De aandelenbeurzen staan hoger dan ooit, maar in hoeverre is er daadwerkelijk sprake van waardestijging?
De Dow Jones-index sloot vorige maand voor het eerst boven de 40.000 punten. Een mijlpaal! En ook de S&P 500 bereikte nieuwe records, ruim boven de 5.000 punten (met dank aan NVIDIA, maar goed). Zelfs onze eigen AEX staat op een all-time high. Afgezien van een korte dip in 2022 (vanwege de oorlog in Oekraïne) hebben aandelen de afgelopen zes jaar een spectaculaire rally achter de rug.

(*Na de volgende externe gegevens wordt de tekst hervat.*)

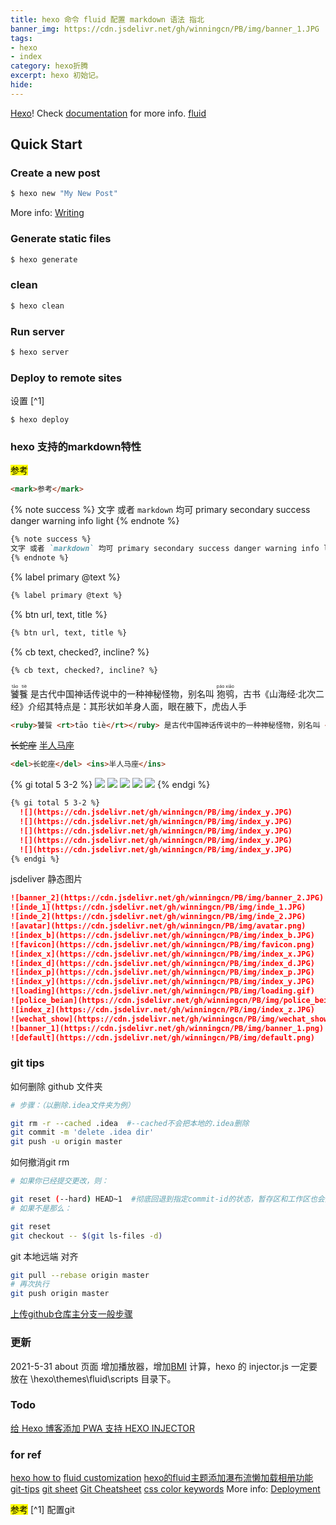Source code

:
 ```yaml
---
title: hexo 命令 fluid 配置 markdown 语法 指北
banner_img: https://cdn.jsdelivr.net/gh/winningcn/PB/img/banner_1.JPG
tags: 
- hexo 
- index 
category: hexo折腾
excerpt: hexo 初始记。
hide:
---
```

 [Hexo](https://hexo.io/)!  Check [documentation](https://hexo.io/docs/) for more info. [fluid](https://fluid-dev.github.io/hexo-fluid-docs/guide/#%E5%AF%BC%E8%88%AA%E8%8F%9C%E5%8D%95)

## Quick Start

### Create a new post

``` bash
$ hexo new "My New Post"
```

More info: [Writing](https://hexo.io/docs/writing.html)

### Generate static files

``` bash
$ hexo generate
```
### clean

``` bash
$ hexo clean
```

### Run server

``` bash
$ hexo server
```

### Deploy to remote sites 
设置 [^1]
``` git
$ hexo deploy 
```
### hexo 支持的markdown特性
<mark>参考</mark>
``` markdown
<mark>参考</mark>
```
{% note success %}
文字 或者 `markdown` 均可 primary secondary success danger warning info light
{% endnote %}
``` markdown
{% note success %}
文字 或者 `markdown` 均可 primary secondary success danger warning info light
{% endnote %}
```
{% label primary @text %}
``` markdown
{% label primary @text %}
```
{% btn url, text, title %}
``` markdown
{% btn url, text, title %}
```

{% cb text, checked?, incline? %}
``` markdown
{% cb text, checked?, incline? %}
```
<ruby>饕餮 <rt>tāo tiè</rt></ruby> 是古代中国神话传说中的一种神秘怪物，别名叫 <ruby>狍鸮 <rt>páo xiāo</rt></ruby>，古书《山海经·北次二经》介绍其特点是：其形状如羊身人面，眼在腋下，虎齿人手
``` markdown
<ruby>饕餮 <rt>tāo tiè</rt></ruby> 是古代中国神话传说中的一种神秘怪物，别名叫 <ruby>狍鸮 <rt>páo xiāo</rt></ruby>，古书《山海经·北次二经》介绍其特点是：其形状如羊身人面，眼在腋下，虎齿人手
```
<del>长蛇座</del> <ins>半人马座</ins> 
``` markdown
<del>长蛇座</del> <ins>半人马座</ins> 
```
{% gi total 5 3-2 %}
  ![](https://cdn.jsdelivr.net/gh/winningcn/PB/img/index_y.JPG)
  ![](https://cdn.jsdelivr.net/gh/winningcn/PB/img/index_y.JPG)
  ![](https://cdn.jsdelivr.net/gh/winningcn/PB/img/index_y.JPG)
  ![](https://cdn.jsdelivr.net/gh/winningcn/PB/img/index_y.JPG)
  ![](https://cdn.jsdelivr.net/gh/winningcn/PB/img/index_y.JPG)
{% endgi %}
``` markdown
{% gi total 5 3-2 %}
  ![](https://cdn.jsdelivr.net/gh/winningcn/PB/img/index_y.JPG)
  ![](https://cdn.jsdelivr.net/gh/winningcn/PB/img/index_y.JPG)
  ![](https://cdn.jsdelivr.net/gh/winningcn/PB/img/index_y.JPG)
  ![](https://cdn.jsdelivr.net/gh/winningcn/PB/img/index_y.JPG)
  ![](https://cdn.jsdelivr.net/gh/winningcn/PB/img/index_y.JPG)
{% endgi %}
```
jsdeliver 静态图片
``` markdown
![banner_2](https://cdn.jsdelivr.net/gh/winningcn/PB/img/banner_2.JPG)
![inde_1](https://cdn.jsdelivr.net/gh/winningcn/PB/img/inde_1.JPG)
![inde_2](https://cdn.jsdelivr.net/gh/winningcn/PB/img/inde_2.JPG)
![avatar](https://cdn.jsdelivr.net/gh/winningcn/PB/img/avatar.png)
![index_b](https://cdn.jsdelivr.net/gh/winningcn/PB/img/index_b.JPG)
![favicon](https://cdn.jsdelivr.net/gh/winningcn/PB/img/favicon.png)
![index_x](https://cdn.jsdelivr.net/gh/winningcn/PB/img/index_x.JPG)
![index_d](https://cdn.jsdelivr.net/gh/winningcn/PB/img/index_d.JPG)
![index_p](https://cdn.jsdelivr.net/gh/winningcn/PB/img/index_p.JPG)
![index_y](https://cdn.jsdelivr.net/gh/winningcn/PB/img/index_y.JPG)
![loading](https://cdn.jsdelivr.net/gh/winningcn/PB/img/loading.gif)
![police_beian](https://cdn.jsdelivr.net/gh/winningcn/PB/img/police_beian.png)
![index_z](https://cdn.jsdelivr.net/gh/winningcn/PB/img/index_z.JPG)
![wechat_show](https://cdn.jsdelivr.net/gh/winningcn/PB/img/wechat_show.png)
![banner_1](https://cdn.jsdelivr.net/gh/winningcn/PB/img/banner_1.png)
![default](https://cdn.jsdelivr.net/gh/winningcn/PB/img/default.png)
```
### git tips
如何删除 github 文件夹
``` bash
# 步骤：（以删除.idea文件夹为例）

git rm -r --cached .idea  #--cached不会把本地的.idea删除
git commit -m 'delete .idea dir'
git push -u origin master
```
如何撤消git rm
``` bash
# 如果你已经提交更改，则：

git reset (--hard) HEAD~1  #彻底回退到指定commit-id的状态，暂存区和工作区也会变为指定commit-id版本的内容
# 如果不是那么：

git reset
git checkout -- $(git ls-files -d)
```
git 本地远端 对齐
``` bash
git pull --rebase origin master
# 再次执行
git push origin master
```
[上传github仓库主分支一般步骤](https://zhuanlan.zhihu.com/p/31443926)
### 更新

2021-5-31 about 页面 增加播放器，增加[BMI](https://60minutejs.vercel.app/BMI-Calculator/index.html) 计算，hexo 的 injector.js 一定要放在 \hexo\themes\fluid\scripts 目录下。

### Todo
[给 Hexo 博客添加 PWA 支持 ](https://xiejilu.com/2020/04/23/hexo-pwa/)
[HEXO INJECTOR](https://blog.2to.fun/post/hexo-injector/)
### for ref 
[hexo how to](https://wizardforcel.gitbooks.io/markdown-simple-world/content/hexo-tutor-1.html)
[fluid customization](https://erenship.com/posts/40222.html#****)
[hexo的fluid主题添加瀑布流懒加载相册功能](https://blog.csdn.net/qq_36264495/article/details/112448622)
[git-tips](https://github.com/521xueweihan/git-tips)
[git sheet](https://training.github.com/downloads/zh_CN/github-git-cheat-sheet/)
[Git Cheatsheet](https://ndpsoftware.com/git-cheatsheet.html#loc=local_repo;)
[css color keywords](http://caibaojian.com/css3/appendix/color-keywords.htm)
More info: [Deployment](https://hexo.io/docs/one-command-deployment.html)

<mark>参考</mark>
[^1]  配置git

Vanaf het dieptepunt van de coronacrisis in het voorjaar van 2020 zijn beide aandelenindices meer dan verdubbeld. In dollars gemeten…
Kijken we met een ander perspectief naar de aandelenkoersen, bijvoorbeeld het aantal punten gedeeld door het aantal dollars per gram goud, dan krijgen we een ander beeld. In goud gemeten bewoog de aandelenmarkt de laatste zes jaar namelijk zijwaarts.
Amerikaanse aandelen bereikten hun hoogtepunt in 1999 en bevinden zich sinds 2001 duidelijk in een bearmarkt. Althans, gemeten in goud. Van een hoogtepunt van 168 gram zijn ze gedaald naar een niveau van 20-25 gram, een daling van maar liefst 85%. Op dit moment is de status zo’n 70 gram, nog steeds een ruime halvering vergeleken met begin 2000.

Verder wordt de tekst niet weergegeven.